The Limits of Public Relations
Two things this week, at least, that might be classed as PR clangers.
First, the ongoing Neil Woodford farrago, which I discussed here yesterday.
Second, the sudden collapse of Non-Standard Finance’s hostile bid for Provident Financial.
Woodford clearly needs some extra PR help, and my bet is that he’s about to get some. On NSF, well the flaks have cause for some embarrassment, but I think we perhaps shouldn’t be too harsh.
The PR-ing on this takeover had it as a done deal right from the start. After all, they had more than 50% of investors on board even before they announced the bid.
One of those was Neil Woodford, which turned out not to be such a bonus, but still, it would be waived through, we were assured.
Those of us who expressed scepticism were dismissed. But selling loans to poor folk is not the same as selling shoes, we said. Regulators might have severe reservations. We were entitled to our opinion, but wrong. So they said.
In the end the deal fell over simply because shareholders didn’t like it.

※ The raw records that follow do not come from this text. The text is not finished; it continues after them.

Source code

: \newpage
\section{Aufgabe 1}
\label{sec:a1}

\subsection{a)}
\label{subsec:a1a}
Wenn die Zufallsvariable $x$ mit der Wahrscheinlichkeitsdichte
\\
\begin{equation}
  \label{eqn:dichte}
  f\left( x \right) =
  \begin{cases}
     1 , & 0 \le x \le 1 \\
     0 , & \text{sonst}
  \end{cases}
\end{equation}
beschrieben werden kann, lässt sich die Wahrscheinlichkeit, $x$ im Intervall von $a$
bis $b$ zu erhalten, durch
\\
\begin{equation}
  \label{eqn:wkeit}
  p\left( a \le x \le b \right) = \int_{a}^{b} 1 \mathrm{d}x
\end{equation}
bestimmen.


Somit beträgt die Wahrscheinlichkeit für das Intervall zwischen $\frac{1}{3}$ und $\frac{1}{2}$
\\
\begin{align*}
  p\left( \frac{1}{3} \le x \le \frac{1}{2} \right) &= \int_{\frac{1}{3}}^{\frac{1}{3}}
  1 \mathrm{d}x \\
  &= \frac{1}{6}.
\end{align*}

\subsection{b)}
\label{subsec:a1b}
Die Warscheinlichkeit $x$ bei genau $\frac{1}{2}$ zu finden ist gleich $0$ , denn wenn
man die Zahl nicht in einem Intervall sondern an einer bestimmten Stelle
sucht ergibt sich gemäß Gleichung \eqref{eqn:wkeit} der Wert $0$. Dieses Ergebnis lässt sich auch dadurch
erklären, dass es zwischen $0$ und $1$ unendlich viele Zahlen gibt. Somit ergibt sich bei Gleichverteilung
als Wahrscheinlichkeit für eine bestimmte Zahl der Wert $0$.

They were being offered a nil-premium, all-share deal that ended up being priced at a discount to the prevailing Provvy share price. Hardly compelling.
And because of that there was a capital shortfall. Which meant the regulator didn’t like it either.
All the PR in the world wasn’t going to change those facts. The unfair side of PR, I think, is that flaks get blamed for others’ mistakes.
On the other hand, they are perfectly happy to take credit for others’ successes, so we can keep our sympathy to an absolute minimum.